▶ [Stored data entries]
──────────

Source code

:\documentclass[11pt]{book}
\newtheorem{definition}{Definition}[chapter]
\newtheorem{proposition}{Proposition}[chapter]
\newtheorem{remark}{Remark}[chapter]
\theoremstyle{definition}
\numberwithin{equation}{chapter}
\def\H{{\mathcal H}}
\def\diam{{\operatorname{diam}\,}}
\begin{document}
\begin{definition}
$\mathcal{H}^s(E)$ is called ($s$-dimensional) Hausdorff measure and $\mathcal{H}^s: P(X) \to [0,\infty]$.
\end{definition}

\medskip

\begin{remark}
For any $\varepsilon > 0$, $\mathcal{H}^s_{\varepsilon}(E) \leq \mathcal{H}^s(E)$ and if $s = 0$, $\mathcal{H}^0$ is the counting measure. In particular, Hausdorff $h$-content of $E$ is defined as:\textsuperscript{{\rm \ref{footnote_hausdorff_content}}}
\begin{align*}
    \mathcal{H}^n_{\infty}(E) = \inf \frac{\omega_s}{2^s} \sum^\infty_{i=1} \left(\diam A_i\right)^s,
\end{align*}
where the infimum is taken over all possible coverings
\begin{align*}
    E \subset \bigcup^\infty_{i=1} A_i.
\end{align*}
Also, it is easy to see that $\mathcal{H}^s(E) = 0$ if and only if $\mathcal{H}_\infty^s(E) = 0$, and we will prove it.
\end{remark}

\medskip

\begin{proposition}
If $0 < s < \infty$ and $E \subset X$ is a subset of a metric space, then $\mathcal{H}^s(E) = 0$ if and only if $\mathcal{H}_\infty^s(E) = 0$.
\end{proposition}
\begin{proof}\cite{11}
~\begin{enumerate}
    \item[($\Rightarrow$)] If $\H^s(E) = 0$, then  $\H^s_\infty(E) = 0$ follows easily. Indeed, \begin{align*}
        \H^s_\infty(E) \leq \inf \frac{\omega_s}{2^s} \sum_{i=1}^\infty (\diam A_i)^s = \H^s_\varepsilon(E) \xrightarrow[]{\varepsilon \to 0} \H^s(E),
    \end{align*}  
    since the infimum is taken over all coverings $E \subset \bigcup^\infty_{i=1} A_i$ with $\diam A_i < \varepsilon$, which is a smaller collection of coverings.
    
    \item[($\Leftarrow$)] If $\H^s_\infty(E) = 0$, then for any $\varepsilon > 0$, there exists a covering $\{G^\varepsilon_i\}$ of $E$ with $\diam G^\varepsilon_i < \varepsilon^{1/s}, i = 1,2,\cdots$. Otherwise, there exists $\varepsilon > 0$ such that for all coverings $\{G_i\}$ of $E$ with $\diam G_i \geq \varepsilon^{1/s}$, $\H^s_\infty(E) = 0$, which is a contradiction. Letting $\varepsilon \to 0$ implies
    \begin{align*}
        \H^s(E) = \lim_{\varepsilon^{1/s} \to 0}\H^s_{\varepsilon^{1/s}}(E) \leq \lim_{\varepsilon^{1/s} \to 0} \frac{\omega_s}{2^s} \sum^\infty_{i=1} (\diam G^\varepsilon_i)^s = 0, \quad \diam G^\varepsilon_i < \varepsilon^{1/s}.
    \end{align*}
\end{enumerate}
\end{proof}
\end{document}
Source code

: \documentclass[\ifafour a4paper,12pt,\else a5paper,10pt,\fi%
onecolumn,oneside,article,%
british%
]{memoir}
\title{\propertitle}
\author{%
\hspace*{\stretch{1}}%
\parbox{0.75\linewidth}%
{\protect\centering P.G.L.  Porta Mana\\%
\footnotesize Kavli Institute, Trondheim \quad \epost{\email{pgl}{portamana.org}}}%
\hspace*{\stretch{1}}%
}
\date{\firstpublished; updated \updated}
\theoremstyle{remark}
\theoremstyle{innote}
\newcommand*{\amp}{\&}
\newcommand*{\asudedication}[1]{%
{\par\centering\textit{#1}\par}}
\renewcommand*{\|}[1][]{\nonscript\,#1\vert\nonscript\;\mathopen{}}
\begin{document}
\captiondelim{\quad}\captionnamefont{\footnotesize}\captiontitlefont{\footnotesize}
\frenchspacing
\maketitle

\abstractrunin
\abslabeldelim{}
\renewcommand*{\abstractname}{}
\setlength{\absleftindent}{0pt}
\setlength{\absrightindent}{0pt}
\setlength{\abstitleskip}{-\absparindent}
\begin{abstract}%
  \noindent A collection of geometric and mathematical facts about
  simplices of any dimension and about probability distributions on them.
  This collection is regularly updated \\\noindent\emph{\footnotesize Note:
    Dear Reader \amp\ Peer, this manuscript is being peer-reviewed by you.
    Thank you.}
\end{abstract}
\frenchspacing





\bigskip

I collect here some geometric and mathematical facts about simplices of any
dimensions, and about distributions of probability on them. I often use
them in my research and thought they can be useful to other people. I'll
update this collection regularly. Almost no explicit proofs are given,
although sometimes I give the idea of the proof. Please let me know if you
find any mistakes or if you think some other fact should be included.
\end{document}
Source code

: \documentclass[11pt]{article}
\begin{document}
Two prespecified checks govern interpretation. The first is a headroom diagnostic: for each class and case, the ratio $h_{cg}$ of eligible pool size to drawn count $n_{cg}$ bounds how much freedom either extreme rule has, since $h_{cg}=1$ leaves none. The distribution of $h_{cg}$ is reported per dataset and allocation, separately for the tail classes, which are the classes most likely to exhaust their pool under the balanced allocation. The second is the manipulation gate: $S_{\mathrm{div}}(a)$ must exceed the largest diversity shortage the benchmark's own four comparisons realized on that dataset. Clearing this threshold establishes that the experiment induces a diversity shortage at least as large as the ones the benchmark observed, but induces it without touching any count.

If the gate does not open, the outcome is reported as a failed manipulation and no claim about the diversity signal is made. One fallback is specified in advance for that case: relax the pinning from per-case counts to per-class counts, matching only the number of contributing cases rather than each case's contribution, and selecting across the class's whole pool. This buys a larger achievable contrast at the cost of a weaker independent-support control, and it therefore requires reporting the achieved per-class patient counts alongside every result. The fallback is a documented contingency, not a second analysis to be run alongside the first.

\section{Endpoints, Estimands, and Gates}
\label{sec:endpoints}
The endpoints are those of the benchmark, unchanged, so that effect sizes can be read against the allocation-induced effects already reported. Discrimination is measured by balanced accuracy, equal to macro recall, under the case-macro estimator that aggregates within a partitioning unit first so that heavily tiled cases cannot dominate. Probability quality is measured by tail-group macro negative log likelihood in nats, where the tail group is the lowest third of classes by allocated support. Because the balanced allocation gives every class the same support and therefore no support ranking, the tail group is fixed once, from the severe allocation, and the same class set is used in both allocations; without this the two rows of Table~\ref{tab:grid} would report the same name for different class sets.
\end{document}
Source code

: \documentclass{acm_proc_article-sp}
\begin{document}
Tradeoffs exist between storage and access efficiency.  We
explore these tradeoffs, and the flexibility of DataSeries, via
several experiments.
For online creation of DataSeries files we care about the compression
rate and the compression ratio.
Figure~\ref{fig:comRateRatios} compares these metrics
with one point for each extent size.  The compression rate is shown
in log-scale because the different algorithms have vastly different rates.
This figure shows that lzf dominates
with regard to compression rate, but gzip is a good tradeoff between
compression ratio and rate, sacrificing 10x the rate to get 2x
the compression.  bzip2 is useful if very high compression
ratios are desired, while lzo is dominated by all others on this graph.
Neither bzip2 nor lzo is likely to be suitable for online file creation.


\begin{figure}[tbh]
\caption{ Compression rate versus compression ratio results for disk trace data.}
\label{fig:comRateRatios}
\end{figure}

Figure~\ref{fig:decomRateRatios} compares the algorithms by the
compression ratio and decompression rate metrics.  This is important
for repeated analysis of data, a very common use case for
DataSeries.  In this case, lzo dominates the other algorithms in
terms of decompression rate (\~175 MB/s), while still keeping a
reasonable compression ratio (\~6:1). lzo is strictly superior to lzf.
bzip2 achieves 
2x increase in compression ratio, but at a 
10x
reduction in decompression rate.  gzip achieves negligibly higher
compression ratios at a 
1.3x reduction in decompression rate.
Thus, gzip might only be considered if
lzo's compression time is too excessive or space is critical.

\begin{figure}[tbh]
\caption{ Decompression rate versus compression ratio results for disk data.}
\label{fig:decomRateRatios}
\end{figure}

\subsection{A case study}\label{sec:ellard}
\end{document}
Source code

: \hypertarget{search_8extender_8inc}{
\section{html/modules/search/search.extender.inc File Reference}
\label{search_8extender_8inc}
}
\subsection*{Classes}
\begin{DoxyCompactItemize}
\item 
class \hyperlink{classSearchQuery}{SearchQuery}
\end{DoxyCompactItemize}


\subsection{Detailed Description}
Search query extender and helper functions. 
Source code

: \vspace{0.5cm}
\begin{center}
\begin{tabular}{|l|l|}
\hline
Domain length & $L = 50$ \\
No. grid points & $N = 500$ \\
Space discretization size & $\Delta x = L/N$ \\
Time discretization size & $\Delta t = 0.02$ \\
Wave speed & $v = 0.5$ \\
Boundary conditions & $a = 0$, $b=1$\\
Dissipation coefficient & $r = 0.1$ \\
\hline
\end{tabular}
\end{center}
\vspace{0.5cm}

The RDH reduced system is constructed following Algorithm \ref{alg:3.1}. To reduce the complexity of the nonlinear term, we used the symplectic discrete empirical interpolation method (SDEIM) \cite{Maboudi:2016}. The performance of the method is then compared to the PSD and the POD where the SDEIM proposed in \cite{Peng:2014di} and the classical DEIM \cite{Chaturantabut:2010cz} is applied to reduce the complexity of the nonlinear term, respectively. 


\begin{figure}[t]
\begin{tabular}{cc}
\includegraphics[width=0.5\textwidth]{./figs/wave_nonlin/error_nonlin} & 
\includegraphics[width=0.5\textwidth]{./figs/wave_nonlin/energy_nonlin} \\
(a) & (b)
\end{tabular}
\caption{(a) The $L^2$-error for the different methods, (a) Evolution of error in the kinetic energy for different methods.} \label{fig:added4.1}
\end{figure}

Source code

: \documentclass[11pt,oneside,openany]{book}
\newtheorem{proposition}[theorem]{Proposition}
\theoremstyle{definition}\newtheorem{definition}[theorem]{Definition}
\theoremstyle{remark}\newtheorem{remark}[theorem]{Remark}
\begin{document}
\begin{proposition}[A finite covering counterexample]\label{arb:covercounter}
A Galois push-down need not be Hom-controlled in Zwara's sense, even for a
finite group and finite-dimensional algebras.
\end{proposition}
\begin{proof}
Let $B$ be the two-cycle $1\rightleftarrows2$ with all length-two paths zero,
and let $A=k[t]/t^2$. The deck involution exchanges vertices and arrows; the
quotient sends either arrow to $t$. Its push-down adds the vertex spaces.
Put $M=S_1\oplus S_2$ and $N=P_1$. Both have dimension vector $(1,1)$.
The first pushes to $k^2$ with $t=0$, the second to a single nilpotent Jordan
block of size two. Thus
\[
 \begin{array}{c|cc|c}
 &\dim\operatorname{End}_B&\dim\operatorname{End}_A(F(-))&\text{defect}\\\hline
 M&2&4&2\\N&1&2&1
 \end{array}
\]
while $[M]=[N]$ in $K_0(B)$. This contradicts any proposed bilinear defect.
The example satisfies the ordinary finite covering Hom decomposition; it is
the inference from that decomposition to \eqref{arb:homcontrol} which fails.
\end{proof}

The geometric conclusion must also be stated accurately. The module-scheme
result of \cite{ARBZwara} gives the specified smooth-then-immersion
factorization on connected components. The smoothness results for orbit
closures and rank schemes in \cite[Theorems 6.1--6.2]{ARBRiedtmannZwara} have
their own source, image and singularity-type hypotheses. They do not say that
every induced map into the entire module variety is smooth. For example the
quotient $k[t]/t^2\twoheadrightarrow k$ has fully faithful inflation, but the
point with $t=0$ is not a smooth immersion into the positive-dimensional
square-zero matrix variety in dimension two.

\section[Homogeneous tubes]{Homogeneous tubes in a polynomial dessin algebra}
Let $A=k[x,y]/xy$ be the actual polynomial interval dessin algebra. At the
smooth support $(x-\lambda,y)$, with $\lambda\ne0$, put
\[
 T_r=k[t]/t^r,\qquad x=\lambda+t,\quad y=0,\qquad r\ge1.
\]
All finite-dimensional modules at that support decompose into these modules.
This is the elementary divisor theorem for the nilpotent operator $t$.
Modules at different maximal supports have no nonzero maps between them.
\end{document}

──────────

▶ [INSTRUCTIONS TO FOLLOW] A bare number is required: the count of lines above with the string "mathcal".

▶ [SOLUTION TO THE EXERCISE] 6